Ocean in coastal areas becoming more acidic than previously thought [View all]
https://news.st-andrews.ac.uk/archive/ocean-in-coastal-areas-becoming-more-acidic-than-previously-thought/
Tuesday 18 November 2025
New research from the university of St Andrews has found that some coastal areas will become much more acidic than previously anticipated.
Because atmospheric CO2 and ocean pH (acidity) are tightly coupled, the more CO2 that is released into the atmosphere, the more is absorbed by seawater, making the ocean progressively more acidic. However, in a paper published
in Nature Communications, researchers, using the California Current as an example, show that oceanic upwelling systems actually amplify ocean acidification.
Upwelling is where nutrient- rich and already acidic waters from deep in the oceans rise along the coast. When organic matter from the surface ocean sinks to the deep ocean, microbes gradually break it down in a chemical reaction that releases CO2 and increases seawater acidity. When this deep water upwells, it brings the acidity to the surface, where it further reacts with the atmospheric CO2, which makes these water masses even more acidic.

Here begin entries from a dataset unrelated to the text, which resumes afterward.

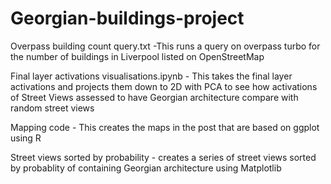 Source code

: # Georgian-buildings-project

Overpass building count query.txt -This runs a query on overpass turbo for the number of buildings in Liverpool listed on OpenStreetMap

Final layer activations visualisations.ipynb - This takes the final layer activations and projects them down to 2D with PCA to see how activations of Street Views assessed to have Georgian architecture compare with random street views

Mapping code - This creates the maps in the post that are based on ggplot using R

Street views sorted by probability - creates a series of street views sorted by probablity of containing Georgian architecture using Matplotlib

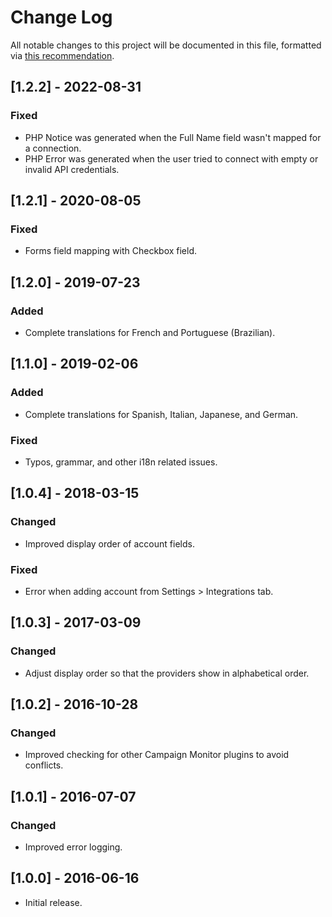 # Change Log
All notable changes to this project will be documented in this file, formatted via [this recommendation](https://keepachangelog.com/).

## [1.2.2] - 2022-08-31
### Fixed
- PHP Notice was generated when the Full Name field wasn't mapped for a connection.
- PHP Error was generated when the user tried to connect with empty or invalid API credentials.

## [1.2.1] - 2020-08-05
### Fixed
- Forms field mapping with Checkbox field.

## [1.2.0] - 2019-07-23
### Added
- Complete translations for French and Portuguese (Brazilian).

## [1.1.0] - 2019-02-06
### Added
- Complete translations for Spanish, Italian, Japanese, and German.

### Fixed
- Typos, grammar, and other i18n related issues.

## [1.0.4] - 2018-03-15
### Changed
- Improved display order of account fields.

### Fixed
- Error when adding account from Settings > Integrations tab.

## [1.0.3] - 2017-03-09
### Changed
- Adjust display order so that the providers show in alphabetical order.

## [1.0.2] - 2016-10-28
### Changed
- Improved checking for other Campaign Monitor plugins to avoid conflicts.

## [1.0.1] - 2016-07-07
### Changed
- Improved error logging.

## [1.0.0] - 2016-06-16
- Initial release.
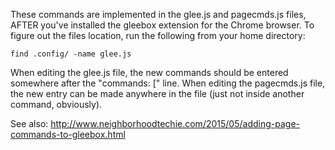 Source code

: These commands are implemented in the glee.js and pagecmds.js files, AFTER you've installed the gleebox extension for the Chrome browser.  To figure out the files location, run the following from your home directory:

    find .config/ -name glee.js

When editing the glee.js file, the new commands should be entered somewhere after the "commands: [" line.  When editing the pagecmds.js file, the new entry can be made anywhere in the file (just not inside another command, obviously).

See also: http://www.neighborhoodtechie.com/2015/05/adding-page-commands-to-gleebox.html
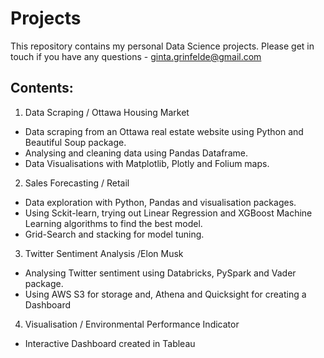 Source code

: # Projects

This repository contains my personal Data Science projects. Please get in touch if you have any questions - ginta.grinfelde@gmail.com

## Contents:

1. Data Scraping / Ottawa Housing Market
- Data scraping from an Ottawa real estate website using Python and Beautiful Soup package.
- Analysing and cleaning data using Pandas Dataframe.
- Data Visualisations with Matplotlib, Plotly and Folium maps.

2. Sales Forecasting / Retail
- Data exploration with Python, Pandas and visualisation packages.
- Using Sckit-learn, trying out Linear Regression and XGBoost Machine Learning algorithms to find the best model.
- Grid-Search and stacking for model tuning.

3. Twitter Sentiment Analysis /Elon Musk
- Analysing Twitter sentiment using Databricks, PySpark and Vader package.
- Using AWS S3 for storage and, Athena and Quicksight for creating a Dashboard

4. Visualisation / Environmental Performance Indicator
- Interactive Dashboard created in Tableau
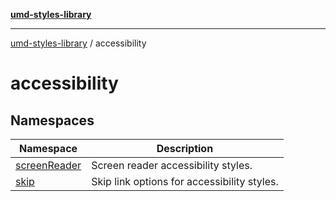 [**umd-styles-library**](../README.md)

***

[umd-styles-library](../modules.md) / accessibility

# accessibility

## Namespaces

| Namespace | Description |
| ------ | ------ |
| [screenReader](namespaces/screenReader/README.md) | Screen reader accessibility styles. |
| [skip](namespaces/skip/README.md) | Skip link options for accessibility styles. |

The researchers used historic coral samples and boron isotope signatures recorded in their skeletons to reconstruct how acidity changed over the 20th century, and then applied a regional ocean model to predict how acidity will change during the 21st century. The study showed that in these upwelling regions of the ocean, ocean acidification outpaces the level expected from rising atmospheric CO2 alone. This is because the upwelled water masses are acidic to start with and anthropogenically rising CO2 exacerbates the acidity.